My only point on this item has been that people harbor murder in their hearts far more than they own up to it (much less act upon it). We are modernly less willing to be honest with ourselves or others about our willingness to do violence for good or ill -- and that the unwillingness to speak of it (there's some conditioning) does not demonstrably involve less killing -- more sprodaic and more concentrated perhaps -- but that is not necessarily an improvement, morally or or otherwise.
If William takes a behaviorist view, then he understandably gives less credence to the interior life not
acted upon as less indicative -- or in a sense less "real" -- than the acts performed. I think when people say-- "I'll kill him!!" in anger they actually do mean it for an instance, but then almost immediately think better of it -- it is the source of the reflection and restraint in the very warlike tendency itself that is initially expressed which is interesting to me -- coupled with the issue of moral
violence in the protection of others that is so intriguing in suggested capabilities that seem to come from nothing except a selfless motivation. "And that is an encouraging thought."

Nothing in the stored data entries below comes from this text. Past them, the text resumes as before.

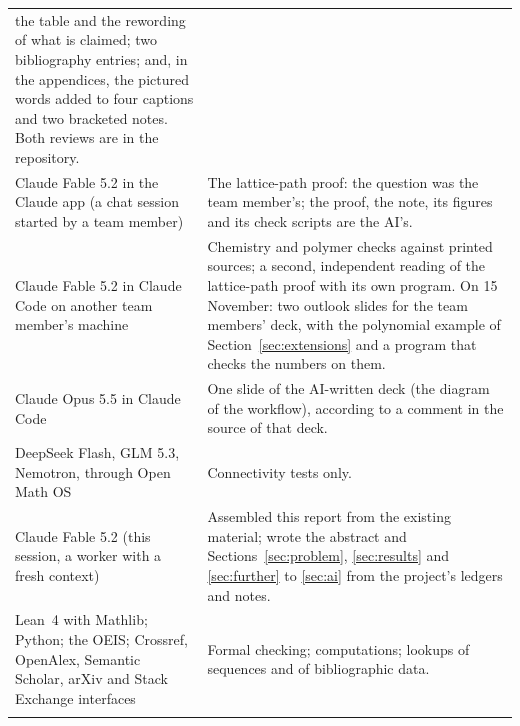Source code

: \documentclass[11pt]{article}
\theoremstyle{definition}
\theoremstyle{remark}
\numberwithin{equation}{section}
\numberwithin{figure}{section}
\begin{document}
{\begin{longtable}{@{}>{\raggedright\arraybackslash}p{}>{\raggedright\arraybackslash}p{}@{}}
 the table and the rewording of what is claimed; two bibliography entries; and, in the appendices, the
 pictured words added to four captions and two bracketed notes. Both reviews are in the
 repository.\\\addlinespace[3pt]
Claude Fable 5.2 in the Claude app (a chat session started by a team member) & The lattice-path proof: the
 question was the team member's; the proof, the note, its figures and its check scripts are the AI's.\\\addlinespace[3pt]
Claude Fable 5.2 in Claude Code on another team member's machine & Chemistry and polymer checks against
 printed sources; a second, independent reading of the lattice-path proof with its own program. On
 15 November: two outlook slides for the team members' deck, with the polynomial example of
 Section~\ref{sec:extensions} and a program that checks the numbers on them.\\\addlinespace[3pt]
Claude Opus 5.5 in Claude Code & One slide of the AI-written deck (the diagram of the workflow), according to
 a comment in the source of that deck.\\\addlinespace[3pt]
DeepSeek Flash, GLM 5.3, Nemotron, through Open Math OS & Connectivity tests only.\\\addlinespace[3pt]
Claude Fable 5.2 (this session, a worker with a fresh context) & Assembled this report from the existing
 material; wrote the abstract and Sections~\ref{sec:problem}, \ref{sec:results} and \ref{sec:further} to
 \ref{sec:ai} from the project's ledgers and notes.\\\addlinespace[3pt]
Lean~4 with Mathlib; Python; the OEIS; Crossref, OpenAlex, Semantic Scholar, arXiv and Stack Exchange
 interfaces & Formal checking; computations; lookups of sequences and of bibliographic data.\\\addlinespace[3pt]
\end{longtable}}
\end{document}
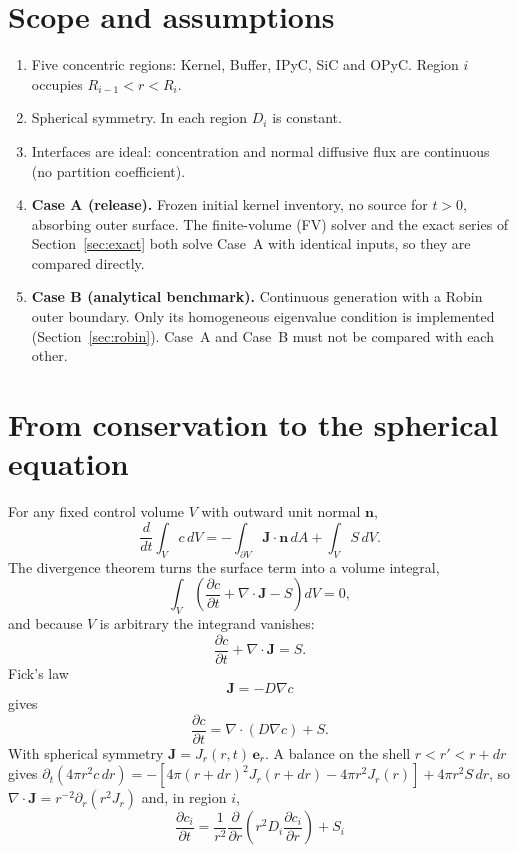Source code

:\documentclass[11pt]{article}
\begin{document}
\section{Scope and assumptions}
\begin{enumerate}
\item Five concentric regions: Kernel, Buffer, IPyC, SiC and OPyC. Region $i$ occupies $R_{i-1}<r<R_i$.
\item Spherical symmetry. In each region $D_i$ is constant.
\item Interfaces are ideal: concentration and normal diffusive flux are continuous (no partition coefficient).
\item \textbf{Case A (release).} Frozen initial kernel inventory, no source for $t>0$, absorbing outer surface. The finite-volume (FV) solver and the exact series of Section~\ref{sec:exact} both solve Case~A with identical inputs, so they are compared directly.
\item \textbf{Case B (analytical benchmark).} Continuous generation with a Robin outer boundary. Only its homogeneous eigenvalue condition is implemented (Section~\ref{sec:robin}). Case~A and Case~B must not be compared with each other.
\end{enumerate}

\section{From conservation to the spherical equation}
For any fixed control volume $V$ with outward unit normal $\mathbf n$,
\begin{equation}
\frac{d}{dt}\int_V c\,dV=-\int_{\partial V}\mathbf J\cdot\mathbf n\,dA+\int_V S\,dV.
\tag{TRISO-GOV-020}
\end{equation}
The divergence theorem turns the surface term into a volume integral,
\[
\int_V\left(\frac{\partial c}{\partial t}+\nabla\cdot\mathbf J-S\right)dV=0 ,
\]
and because $V$ is arbitrary the integrand vanishes:
\begin{equation}
\frac{\partial c}{\partial t}+\nabla\cdot\mathbf J=S.
\tag{TRISO-GOV-030}
\end{equation}
Fick's law
\begin{equation}
\mathbf J=-D\nabla c
\tag{TRISO-GOV-034}
\end{equation}
gives
\begin{equation}
\frac{\partial c}{\partial t}=\nabla\cdot(D\nabla c)+S.
\tag{TRISO-GOV-040}
\end{equation}
With spherical symmetry $\mathbf J=J_r(r,t)\,\mathbf e_r$. A balance on the shell $r<r'<r+dr$ gives
$\partial_t(4\pi r^2c\,dr)=-\left[4\pi(r+dr)^2J_r(r+dr)-4\pi r^2J_r(r)\right]+4\pi r^2S\,dr$, so $\nabla\cdot\mathbf J=r^{-2}\partial_r(r^2J_r)$ and, in region $i$,
\begin{equation}
\boxed{\frac{\partial c_i}{\partial t}=\frac{1}{r^2}\frac{\partial}{\partial r}\left(r^2D_i\frac{\partial c_i}{\partial r}\right)+S_i}
\tag{TRISO-FV-100}
\end{equation}
\end{document}
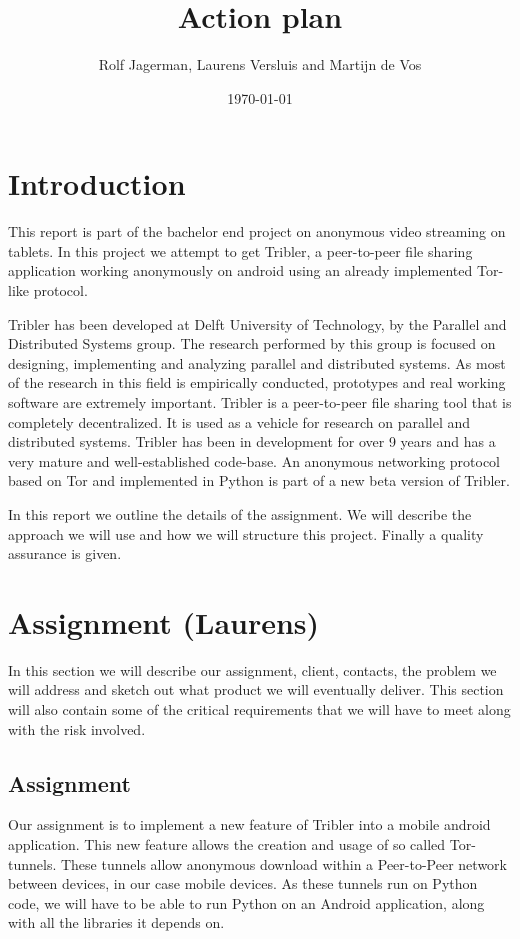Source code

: \documentclass{article}
\title{Action plan}
\author{Rolf Jagerman, Laurens Versluis and Martijn de Vos}
\date{\today}
\begin{document}
\maketitle

\section{Introduction}
This report is part of the bachelor end project on anonymous video streaming on tablets. In this project we attempt to get Tribler, a peer-to-peer file sharing application working anonymously on android using an already implemented Tor-like protocol.

Tribler has been developed at Delft University of Technology, by the Parallel and Distributed Systems group. The research performed by this group is focused on designing, implementing and analyzing parallel and distributed systems. As most of the research in this field is empirically conducted, prototypes and real working software are extremely important. Tribler is a peer-to-peer file sharing tool that is completely decentralized. It is used as a vehicle for research on parallel and distributed systems. Tribler has been in development for over 9 years and has a very mature and well-established code-base. An anonymous networking protocol based on Tor and implemented in Python is part of a new beta version of Tribler.

In this report we outline the details of the assignment. We will describe the approach we will use and how we will structure this project. Finally a quality assurance is given.

\section{Assignment (Laurens)}
In this section we will describe our assignment, client, contacts, the problem we will address and sketch out what product we will eventually deliver. This section will also contain some of the critical requirements that we will have to meet along with the risk involved.

\subsection{Assignment}
Our assignment is to implement a new feature of Tribler into a mobile android application. This new feature allows the creation and usage of so called Tor-tunnels. These tunnels allow anonymous download within a Peer-to-Peer network between devices, in our case mobile devices.
As these tunnels run on Python code, we will have to be able to run Python on an Android application, along with all the libraries it depends on.
\end{document}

Hillman quotes the Homeric era "Hymn to Ares" showing this sense that meekness is actually antithetical to maintaining peace and one needs instead a "keen fury" and warlike "boldness to abide within the harmless laws of peace." The quotes of Gandhi and Jesus are to much the same effect, as I read them.
hear me, helper of men, giver of dauntless youth! Shed down a kindly ray from above upon my life, and strength of war, that I may be able to drive away bitter cowardice from my head and crush down the deceitful impulses of my soul. Restrain also the keen fury of my heart which provokes me to tread the ways of blood-curdling strife. Rather, O blessed one, give you me boldness to abide within the harmless laws of peace, avoiding strife and hatred and the violent fiends of death.
this is the kind of exploration that Ueshiba meant his own mythological perspective to inspire (and which has not received the attention it really deserves) --- and this issue is much, much larger than Aikido per se.